Transcribe the stretch of entries below from the line with "address | size" through the line with "Additional information about", exactly and with both ends included; leave out all other lines.

=== Section Start ===

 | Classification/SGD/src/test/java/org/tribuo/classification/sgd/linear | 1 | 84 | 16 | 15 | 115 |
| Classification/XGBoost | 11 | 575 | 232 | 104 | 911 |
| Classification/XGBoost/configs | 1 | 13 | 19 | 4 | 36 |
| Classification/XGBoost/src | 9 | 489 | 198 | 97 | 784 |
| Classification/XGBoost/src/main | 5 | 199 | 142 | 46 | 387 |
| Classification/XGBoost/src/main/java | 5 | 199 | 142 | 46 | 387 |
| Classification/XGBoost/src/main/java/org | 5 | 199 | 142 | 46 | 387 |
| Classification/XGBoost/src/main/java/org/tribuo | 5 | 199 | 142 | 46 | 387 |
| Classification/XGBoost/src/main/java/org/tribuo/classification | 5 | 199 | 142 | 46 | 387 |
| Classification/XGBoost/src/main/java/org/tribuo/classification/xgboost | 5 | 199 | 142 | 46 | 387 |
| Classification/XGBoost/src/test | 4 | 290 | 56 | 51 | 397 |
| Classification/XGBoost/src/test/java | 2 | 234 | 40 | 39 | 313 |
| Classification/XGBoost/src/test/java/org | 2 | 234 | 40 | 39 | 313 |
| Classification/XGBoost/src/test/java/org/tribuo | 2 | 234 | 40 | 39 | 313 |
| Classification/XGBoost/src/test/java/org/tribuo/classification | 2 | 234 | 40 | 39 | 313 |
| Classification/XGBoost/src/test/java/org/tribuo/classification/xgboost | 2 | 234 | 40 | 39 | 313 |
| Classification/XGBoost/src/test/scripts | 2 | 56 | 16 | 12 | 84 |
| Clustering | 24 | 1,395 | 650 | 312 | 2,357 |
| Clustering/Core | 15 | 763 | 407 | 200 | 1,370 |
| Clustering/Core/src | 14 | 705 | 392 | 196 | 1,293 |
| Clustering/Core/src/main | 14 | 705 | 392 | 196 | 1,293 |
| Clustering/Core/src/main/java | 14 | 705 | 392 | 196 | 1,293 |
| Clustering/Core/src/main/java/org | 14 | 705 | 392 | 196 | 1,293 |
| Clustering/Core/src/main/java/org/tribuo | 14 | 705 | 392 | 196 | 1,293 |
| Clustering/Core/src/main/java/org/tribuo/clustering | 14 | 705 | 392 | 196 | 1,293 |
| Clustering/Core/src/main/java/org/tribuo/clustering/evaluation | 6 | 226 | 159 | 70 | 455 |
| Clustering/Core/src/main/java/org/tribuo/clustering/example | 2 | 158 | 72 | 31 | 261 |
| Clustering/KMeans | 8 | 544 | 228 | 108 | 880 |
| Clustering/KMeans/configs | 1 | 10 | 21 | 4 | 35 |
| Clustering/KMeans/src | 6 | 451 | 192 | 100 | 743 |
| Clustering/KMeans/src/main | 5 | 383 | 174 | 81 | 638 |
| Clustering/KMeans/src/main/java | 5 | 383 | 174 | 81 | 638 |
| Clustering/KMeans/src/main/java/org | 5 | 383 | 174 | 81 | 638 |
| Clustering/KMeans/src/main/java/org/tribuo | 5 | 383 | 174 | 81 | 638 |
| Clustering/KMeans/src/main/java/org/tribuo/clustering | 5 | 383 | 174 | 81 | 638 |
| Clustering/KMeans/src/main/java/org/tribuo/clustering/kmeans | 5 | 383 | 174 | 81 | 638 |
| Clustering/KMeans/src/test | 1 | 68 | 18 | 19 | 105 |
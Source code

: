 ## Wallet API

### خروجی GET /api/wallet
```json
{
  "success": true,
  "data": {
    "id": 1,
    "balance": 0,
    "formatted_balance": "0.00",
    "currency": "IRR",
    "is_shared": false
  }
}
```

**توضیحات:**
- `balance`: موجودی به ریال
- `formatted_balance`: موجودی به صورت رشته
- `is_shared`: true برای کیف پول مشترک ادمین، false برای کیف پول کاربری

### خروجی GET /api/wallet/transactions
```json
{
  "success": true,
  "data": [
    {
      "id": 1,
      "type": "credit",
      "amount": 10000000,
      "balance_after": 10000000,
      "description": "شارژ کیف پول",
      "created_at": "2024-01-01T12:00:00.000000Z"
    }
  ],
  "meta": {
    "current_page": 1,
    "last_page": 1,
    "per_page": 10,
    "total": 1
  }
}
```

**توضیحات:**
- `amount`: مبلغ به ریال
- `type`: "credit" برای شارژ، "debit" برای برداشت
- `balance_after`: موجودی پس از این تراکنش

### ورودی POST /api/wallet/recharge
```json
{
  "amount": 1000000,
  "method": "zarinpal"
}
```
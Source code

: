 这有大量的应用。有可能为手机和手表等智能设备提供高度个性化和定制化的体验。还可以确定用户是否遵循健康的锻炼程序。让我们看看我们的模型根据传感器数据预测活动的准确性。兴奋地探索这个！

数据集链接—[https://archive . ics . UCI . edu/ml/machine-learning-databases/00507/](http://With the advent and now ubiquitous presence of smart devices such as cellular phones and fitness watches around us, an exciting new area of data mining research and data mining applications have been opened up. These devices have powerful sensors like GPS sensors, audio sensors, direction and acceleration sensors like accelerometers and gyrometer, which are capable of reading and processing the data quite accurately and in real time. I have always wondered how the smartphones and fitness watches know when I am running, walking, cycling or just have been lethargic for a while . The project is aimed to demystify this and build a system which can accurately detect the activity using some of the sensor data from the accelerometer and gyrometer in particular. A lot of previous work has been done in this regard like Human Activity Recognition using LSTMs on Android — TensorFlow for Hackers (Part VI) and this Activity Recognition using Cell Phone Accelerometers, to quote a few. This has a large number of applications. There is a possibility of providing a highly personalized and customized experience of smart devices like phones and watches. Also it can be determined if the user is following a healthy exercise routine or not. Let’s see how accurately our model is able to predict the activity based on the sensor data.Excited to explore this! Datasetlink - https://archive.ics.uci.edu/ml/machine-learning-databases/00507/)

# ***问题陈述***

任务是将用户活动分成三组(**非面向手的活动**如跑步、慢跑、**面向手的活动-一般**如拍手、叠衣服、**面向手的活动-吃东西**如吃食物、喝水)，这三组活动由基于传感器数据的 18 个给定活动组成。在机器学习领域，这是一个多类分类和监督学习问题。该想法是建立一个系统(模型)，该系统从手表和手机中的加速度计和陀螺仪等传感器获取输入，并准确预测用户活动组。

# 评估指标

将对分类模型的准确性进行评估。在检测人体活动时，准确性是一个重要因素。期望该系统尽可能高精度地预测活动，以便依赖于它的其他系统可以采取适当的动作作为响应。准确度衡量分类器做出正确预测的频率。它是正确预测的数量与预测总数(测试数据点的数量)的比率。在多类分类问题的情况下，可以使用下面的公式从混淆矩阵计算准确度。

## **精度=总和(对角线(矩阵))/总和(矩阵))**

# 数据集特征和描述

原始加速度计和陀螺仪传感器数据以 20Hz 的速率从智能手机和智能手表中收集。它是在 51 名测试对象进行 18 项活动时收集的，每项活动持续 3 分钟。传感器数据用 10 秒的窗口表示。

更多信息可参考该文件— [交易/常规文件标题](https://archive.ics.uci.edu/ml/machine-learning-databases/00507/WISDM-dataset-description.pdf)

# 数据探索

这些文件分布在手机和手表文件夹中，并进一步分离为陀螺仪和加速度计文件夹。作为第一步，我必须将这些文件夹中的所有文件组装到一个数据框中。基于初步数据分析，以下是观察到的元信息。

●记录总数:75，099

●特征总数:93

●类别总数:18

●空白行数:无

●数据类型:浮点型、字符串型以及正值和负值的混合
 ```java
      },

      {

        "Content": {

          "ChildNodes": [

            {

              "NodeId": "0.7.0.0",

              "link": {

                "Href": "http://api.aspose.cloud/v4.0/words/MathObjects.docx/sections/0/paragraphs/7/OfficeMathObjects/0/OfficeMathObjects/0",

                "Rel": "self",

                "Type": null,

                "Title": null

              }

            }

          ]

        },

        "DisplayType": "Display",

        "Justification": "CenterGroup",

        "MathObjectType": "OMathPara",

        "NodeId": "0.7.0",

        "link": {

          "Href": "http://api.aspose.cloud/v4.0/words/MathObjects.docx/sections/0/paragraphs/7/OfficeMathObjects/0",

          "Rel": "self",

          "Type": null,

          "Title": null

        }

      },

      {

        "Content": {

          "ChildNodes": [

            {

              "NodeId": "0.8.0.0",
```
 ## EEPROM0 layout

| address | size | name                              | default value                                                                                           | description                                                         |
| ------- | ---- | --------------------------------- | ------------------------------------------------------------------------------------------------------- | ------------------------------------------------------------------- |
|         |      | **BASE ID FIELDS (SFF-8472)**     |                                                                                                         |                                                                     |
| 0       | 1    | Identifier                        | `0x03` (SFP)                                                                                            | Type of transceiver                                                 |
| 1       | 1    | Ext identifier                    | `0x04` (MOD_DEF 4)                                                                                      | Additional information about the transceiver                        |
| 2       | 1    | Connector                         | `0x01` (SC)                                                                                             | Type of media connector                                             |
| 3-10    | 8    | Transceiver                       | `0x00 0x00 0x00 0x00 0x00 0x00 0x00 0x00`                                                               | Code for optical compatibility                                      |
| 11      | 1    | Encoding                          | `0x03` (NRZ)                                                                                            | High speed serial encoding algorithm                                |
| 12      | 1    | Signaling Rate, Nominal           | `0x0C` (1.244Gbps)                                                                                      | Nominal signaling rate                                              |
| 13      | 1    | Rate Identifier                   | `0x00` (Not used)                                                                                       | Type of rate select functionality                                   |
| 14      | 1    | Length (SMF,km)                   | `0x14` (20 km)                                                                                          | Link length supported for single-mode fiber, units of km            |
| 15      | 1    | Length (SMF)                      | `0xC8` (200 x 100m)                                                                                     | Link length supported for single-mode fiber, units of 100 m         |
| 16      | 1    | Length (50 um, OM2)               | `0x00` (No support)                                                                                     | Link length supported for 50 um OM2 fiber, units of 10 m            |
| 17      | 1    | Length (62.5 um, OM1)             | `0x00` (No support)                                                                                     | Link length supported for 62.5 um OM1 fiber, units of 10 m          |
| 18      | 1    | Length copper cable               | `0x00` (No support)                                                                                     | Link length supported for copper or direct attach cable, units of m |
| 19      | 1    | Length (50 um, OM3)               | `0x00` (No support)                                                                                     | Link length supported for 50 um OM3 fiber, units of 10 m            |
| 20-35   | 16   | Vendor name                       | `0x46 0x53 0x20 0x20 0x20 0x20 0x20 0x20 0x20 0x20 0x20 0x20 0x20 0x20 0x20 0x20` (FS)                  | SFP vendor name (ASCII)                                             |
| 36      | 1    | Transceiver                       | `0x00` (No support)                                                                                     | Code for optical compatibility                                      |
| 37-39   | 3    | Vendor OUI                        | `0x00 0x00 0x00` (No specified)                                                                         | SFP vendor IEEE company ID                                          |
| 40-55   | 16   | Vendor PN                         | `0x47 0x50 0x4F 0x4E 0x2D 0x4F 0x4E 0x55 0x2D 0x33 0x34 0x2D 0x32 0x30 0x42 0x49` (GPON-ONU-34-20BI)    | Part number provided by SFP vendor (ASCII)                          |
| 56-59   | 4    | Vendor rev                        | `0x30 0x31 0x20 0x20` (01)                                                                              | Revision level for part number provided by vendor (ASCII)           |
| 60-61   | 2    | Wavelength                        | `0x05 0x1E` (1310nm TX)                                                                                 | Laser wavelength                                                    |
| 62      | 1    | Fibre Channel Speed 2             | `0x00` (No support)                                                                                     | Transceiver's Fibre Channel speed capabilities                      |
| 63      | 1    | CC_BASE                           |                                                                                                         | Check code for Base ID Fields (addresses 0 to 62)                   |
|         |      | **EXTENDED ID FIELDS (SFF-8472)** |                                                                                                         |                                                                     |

=== Section End ===

## Written solution
| address | size | name                              | default value                                                                                           | description                                                         |
| ------- | ---- | --------------------------------- | ------------------------------------------------------------------------------------------------------- | ------------------------------------------------------------------- |
|         |      | **BASE ID FIELDS (SFF-8472)**     |                                                                                                         |                                                                     |
| 0       | 1    | Identifier                        | `0x03` (SFP)                                                                                            | Type of transceiver                                                 |
| 1       | 1    | Ext identifier                    | `0x04` (MOD_DEF 4)                                                                                      | Additional information about the transceiver                        |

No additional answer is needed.